Introduces the design, uses, and terminology of a database management system. Includes data modeling using Entity Relationship modeling tools and Semantic Object modeling tools, normalization rules, relational database terminology, program/query development, multi-user database issues (including the Internet) and data administration. Audit available.

Intended Outcomes for the course

On completion of this course the student should be able to:

  • Describe and explain the importance of database processing and database development.
  • Design and prepare a data model using an Entity Relationship Diagram and a Semantic Object Model diagram.
  • Communicate effectively with database professionals using relational database terminology.
  • Communicate effectively with database professionals regarding the rules of normalization.
  • Prepare queries to a database using Structured Query Language.
  • Analyze the impact of database applications and learn the techniques for developing views, forms and reports.
  • Describe the significance of multi-user databases and the need for backup/recovery and security of databases.
  • Analyze the effects of the Internet on databases in the client/server implementation.

Outcome Assessment Strategies

  • Design and prepare a data model using an Entity-Relationship diagram and a Semantic Object Model diagram.
    • Apply technology to create data designs using both the E-R model and the Semantic Object model.
    • Data model should be a real business or personal database.
    • Data model should include at least 5 and not more than 8 strong entities/objects.
    • Data model should include 1:N and M:N relationships.
  • Prepare queries to a database using Structured Query Language.
    • Write queries using basic SQL including WHERE, built-in functions, subqueries, joins, LIKE, BETWEEN, EXISTS
  • In satisfying the assessments, students must dmonstrate written communication skills. Other assessment choices include:
    • Contextual written tasks in or outside of class.
    • Written case study analysis.
    • Individual or group projects.
    • Class presentations.
    • Quizzes and/or examinations.
    • In class interactive role-plays

Course Content (Themes, Concepts, Issues and Skills)

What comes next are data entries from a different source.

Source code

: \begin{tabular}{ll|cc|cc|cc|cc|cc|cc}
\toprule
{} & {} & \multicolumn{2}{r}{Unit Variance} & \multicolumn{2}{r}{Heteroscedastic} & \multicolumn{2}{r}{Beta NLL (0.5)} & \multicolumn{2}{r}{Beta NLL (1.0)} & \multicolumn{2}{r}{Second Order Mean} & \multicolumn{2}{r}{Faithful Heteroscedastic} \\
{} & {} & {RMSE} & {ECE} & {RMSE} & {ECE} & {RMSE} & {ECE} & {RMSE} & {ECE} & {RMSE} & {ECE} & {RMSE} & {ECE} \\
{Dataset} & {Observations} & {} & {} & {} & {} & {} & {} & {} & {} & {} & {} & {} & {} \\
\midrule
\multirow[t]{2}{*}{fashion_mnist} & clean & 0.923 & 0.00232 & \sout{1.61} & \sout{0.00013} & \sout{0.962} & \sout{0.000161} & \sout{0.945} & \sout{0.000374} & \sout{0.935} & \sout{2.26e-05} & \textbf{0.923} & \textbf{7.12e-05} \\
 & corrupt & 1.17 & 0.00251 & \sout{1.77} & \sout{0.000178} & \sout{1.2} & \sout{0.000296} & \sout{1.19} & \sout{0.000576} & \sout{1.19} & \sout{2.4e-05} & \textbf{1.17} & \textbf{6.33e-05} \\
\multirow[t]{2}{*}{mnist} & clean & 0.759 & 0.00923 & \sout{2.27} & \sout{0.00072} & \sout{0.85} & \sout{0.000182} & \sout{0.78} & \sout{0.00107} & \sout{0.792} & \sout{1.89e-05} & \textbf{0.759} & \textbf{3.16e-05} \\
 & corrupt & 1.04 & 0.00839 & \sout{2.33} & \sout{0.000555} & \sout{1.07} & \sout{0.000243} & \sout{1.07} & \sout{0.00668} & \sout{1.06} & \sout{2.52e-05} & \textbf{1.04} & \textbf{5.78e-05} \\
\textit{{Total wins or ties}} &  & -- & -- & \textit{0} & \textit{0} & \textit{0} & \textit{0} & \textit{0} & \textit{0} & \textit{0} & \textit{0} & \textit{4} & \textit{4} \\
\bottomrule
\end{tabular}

Describe and explain the importance of database processing and database development.

  • Use appropriate terminology to describe database management systems

Design and prepare a data model using an Entity-Relationship diagram and a Semantic
Object Model diagram.

  • Apply technology to create designs using both the E-R model and the Semantic Object model.

Communicate effectively with database professionals using relational database terminology.

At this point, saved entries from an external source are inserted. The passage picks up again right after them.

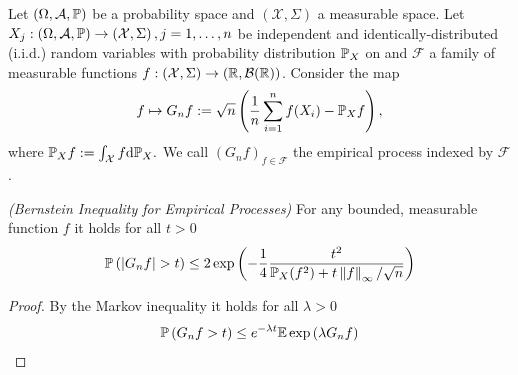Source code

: 
Let 
$
  \left( 
    \Omega,
    \mathcal{A},
    \P
  \right)
$
be a probability space
and
$
  \left( 
    \mathcal{X},
    \Sigma
  \right)
$
a measurable space.
Let 
$
  X_j
  :
  \left( 
    \Omega,
    \mathcal{A},
    \P
  \right)
  \to
  \left( 
    \mathcal{X},
    \Sigma
  \right)
  ,
  j=1,\ldots, n
$ be independent and identically-distributed (i.i.d.)
random variables
with probability distribution $\P_X$ on
and
$\mathcal{F}$ a family of measurable functions
$
  f:
  \left( 
    \mathcal{X},
    \Sigma
  \right)
    \to
  \left( 
    \R,
    \mathcal{B}(\R)
  \right)
$.
Consider the map
\begin{gather}
  f
  \mapsto
  G_n f
  :=
  \sqrt{n}
  \left( 
    \frac{1}{n}
    \sum_{i = 1}^{n}
      f(X_i)
    -
    \P_X f
  \right),
\end{gather}
where
$
  \P_X f 
  :=
  \int_\mathcal{X} f \text{d}\P_X.
$
We call 
$
  \left( 
    G_n f
  \right)_{f \in \mathcal{F}}
$
the empirical process indexed by $\mathcal{F}$.

\begin{lemma}
  \emph{(Bernstein Inequality for Empirical Processes)}
  For any bounded, measurable function $f$
  it holds for all $t > 0$
  \begin{gather}
    \P 
    \left(
      \left| 
        G_n f
      \right|
      >
      t
    \right)
    \le
    2
    \exp
    \left( 
      - \frac{1}{4}
      \frac{t^2}
      {
        \P_X(f^2)
        +
        t
        \norm{f}_\infty
        /
        \sqrt{n}
      }
    \right)
  \end{gather}
\end{lemma}
\begin{proof}
  By the Markov inequality it holds for all $\lambda > 0$
  \begin{gather}
    \P
    \left( 
      G_n f 
      > 
      t
    \right)
    \le
    e^{-\lambda t}
    \E
    \exp
    \left( 
      \lambda
      G_n f 
    \right)
  \end{gather}
\end{proof}

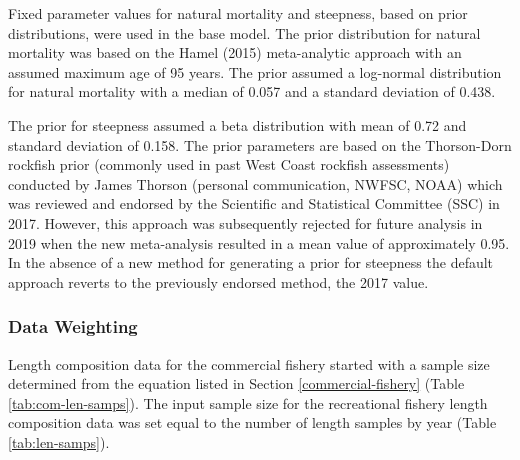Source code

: \documentclass[11pt,
  english,
  a4paper,
]{article}
\begin{document}
\leavevmode\tagmcend\tagstructend


Fixed parameter values for natural mortality and steepness, based on prior distributions, were used in the base model. The prior distribution for natural mortality was based on the Hamel {(2015)\leavevmode\tagmcend\tagstructend} meta-analytic approach with an assumed maximum age of 95 years. The prior assumed a log-normal distribution for natural mortality with a median of 0.057 and a standard deviation of 0.438.

\leavevmode\tagmcend\tagstructend\par


The prior for steepness assumed a beta distribution with mean of 0.72 and standard deviation of 0.158. The prior parameters are based on the Thorson-Dorn rockfish prior (commonly used in past West Coast rockfish assessments) conducted by James Thorson (personal communication, NWFSC, NOAA) which was reviewed and endorsed by the Scientific and Statistical Committee (SSC) in 2017. However, this approach was subsequently rejected for future analysis in 2019 when the new meta-analysis resulted in a mean value of approximately 0.95. In the absence of a new method for generating a prior for steepness the default approach reverts to the previously endorsed method, the 2017 value.

\leavevmode\tagmcend\tagstructend\par


\hypertarget{data-weighting}{%
\subsubsection{Data Weighting}\label{data-weighting}}

\leavevmode\tagmcend\tagstructend


Length composition data for the commercial fishery started with a sample size determined from the equation listed in Section \ref{commercial-fishery} (Table \ref{tab:com-len-samps}). The input sample size for the recreational fishery length composition data was set equal to the number of length samples by year (Table \ref{tab:len-samps}).
\end{document}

  • Distinguish the basic components of a relational database

Communicate effectively with database professionals regarding the rules of normalization.

  • Distinguish the various normal forms leading to domain key normal form
  • Identify reasons for denormalization

Use the operations of relational algebra which form the foundation for data manipulation

  • Distinguish among union, intersection, difference, product, selection, projection, equi-joins and outer joins.

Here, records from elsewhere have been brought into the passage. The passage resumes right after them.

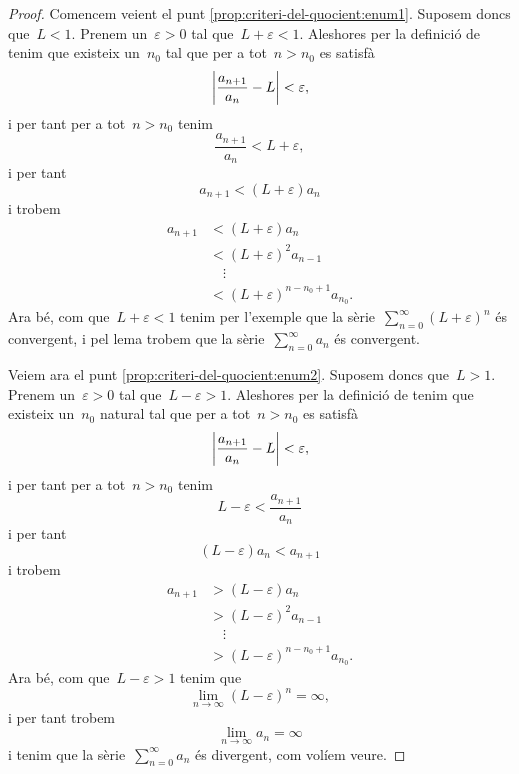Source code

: \documentclass[../analisi-matematica.tex]{subfiles}
\begin{document}
    \begin{proof}
        Comencem veient el punt \eqref{prop:criteri-del-quocient:enum1}.
        Suposem doncs que~\(L<1\).
        Prenem un~\(\varepsilon>0\) tal que~\(L+\varepsilon<1\).
        Aleshores per la definició de  tenim que existeix un~\(n_{0}\) tal que per a tot~\(n>n_{0}\) es satisfà
        \[
            \abs{\frac{a_{n+1}}{a_{n}}-L}<\varepsilon,
        \]
        i per tant per a tot~\(n>n_{0}\) tenim
        \[
            \frac{a_{n+1}}{a_{n}}<L+\varepsilon,
        \]
        i per tant
        \[
            a_{n+1}<(L+\varepsilon)a_{n}
        \]
        i trobem
        \begin{align*}
            a_{n+1}&<(L+\varepsilon)a_{n}\\
            &<(L+\varepsilon)^{2}a_{n-1}\\
            &\quad\vdots\\
            &<(L+\varepsilon)^{n-n_{0}+1}a_{n_{0}}.
        \end{align*}
        Ara bé, com que~\(L+\varepsilon<1\) tenim per l'exemple  que la sèrie~\(\sum_{n=0}^{\infty}(L+\varepsilon)^{n}\) és convergent, i pel lema  trobem que la sèrie~\(\sum_{n=0}^{\infty}a_{n}\) és convergent.

        Veiem ara el punt \eqref{prop:criteri-del-quocient:enum2}.
        Suposem doncs que~\(L>1\).
        Prenem un~\(\varepsilon>0\) tal que~\(L-\varepsilon>1\).
        Aleshores per la definició de  tenim que existeix un~\(n_{0}\) natural tal que per a tot~\(n>n_{0}\) es satisfà
        \[
            \abs{\frac{a_{n+1}}{a_{n}}-L}<\varepsilon,
        \]
        i per tant per a tot~\(n>n_{0}\) tenim
        \[
            L-\varepsilon<\frac{a_{n+1}}{a_{n}}
        \]
        i per tant
        \[
            (L-\varepsilon)a_{n}<a_{n+1}
        \]
        i trobem
        \begin{align*}
            a_{n+1}&>(L-\varepsilon)a_{n}\\
            &>(L-\varepsilon)^{2}a_{n-1}\\
            &\quad\vdots\\
            &>(L-\varepsilon)^{n-n_{0}+1}a_{n_{0}}.
        \end{align*}
        Ara bé, com que~\(L-\varepsilon>1\) tenim que
        \[
            \lim_{n\to\infty}(L-\varepsilon)^{n}=\infty,
        \]
        i per tant trobem
        \[
            \lim_{n\to\infty}a_{n}=\infty
        \]
        i tenim que la sèrie~\(\sum_{n=0}^{\infty}a_{n}\) és divergent, com volíem veure.
    \end{proof}
\end{document}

Prepare queries to a database using Structured Query Language.

  • Write queries using basic SQL including WHERE, built-in functions, subqueries, joins, LIKE, BETWEEN, EXISTS

Analyze the impact of database applications and learn the techniques for developing views, forms and reports.

  • Distinguish views and materialization of views in forms and reports
  • Assess the value of constraints and data integrity
  • Use features like drop-down lists, buttons, check boxes, special purpose keys

Describe the significance of multi-user databases and the need for backup/recovery and security of databases.

  • Identify the need for transaction processing, commit and rollback commands
  • Assess various locking features
  • Assess various security privileges

Analyze the effects of the Internet on databases in the client/server implementation.

  • Identify the 3 tier architecture and the roles of the various components
  • Assess the process of embedding SQL in other programming language

Related Instruction

Computation
Hours: 24

Outcomes:

1. Design and prepare a data model using an Entity-Relationship diagram and a Semantic Object Model diagram.

2. Prepare queries to a database using Structured Query Language.

Direct instruction (+ study time) in discipline-related computations 

  • Interpreting business logic as a collection of Entities, Attributes, and Relationships between those Entities.
  • Identifying functional dependencies between Attributes of an Entity.
  • Applying the rules for key selection to identify candidate keys, primary keys, foreign keys, composite keys, and surrogate keys.
  • Determining the minimum and maximum cardinalities between Entities in a Relationship.
  • Explicitly tracking assumptions made during the process of creating Entities, Relationships, and cardinalities.
  • Resolving ternary and greater Relationships through the introduction of Intersection Entities.
  • Identifying 1:1, 1:N and M:N relationship cardinalities and resolving M:N into 1:N relationships by introducing Intersection Entities.
  • Representing Entities and Relationships by creating an Entity Relationship Diagram (ERD), using Crows-foot notation.
  • Representing Entities as Relations in Relational Algebra following an explicit formalism.
  • Correctly identifying foreign key-primary key relationships and representing them correctly in Relations.
  • Communicating ERD Relationships in English.
  • Applying the information contained in an ERD/set of Relations to the creation of Database Tables with suitable integrity constraints.
  • Applying the rules of Database Normalization in order to minimize the possibility of Insert/Update/Delete Anomalies.
  • Applying knowledge of the information contained in an ERD/set of Relations in order to formulate Database queries using SQL.
  • Estimating the expected number of results from a Database query in order to validate the results of a query.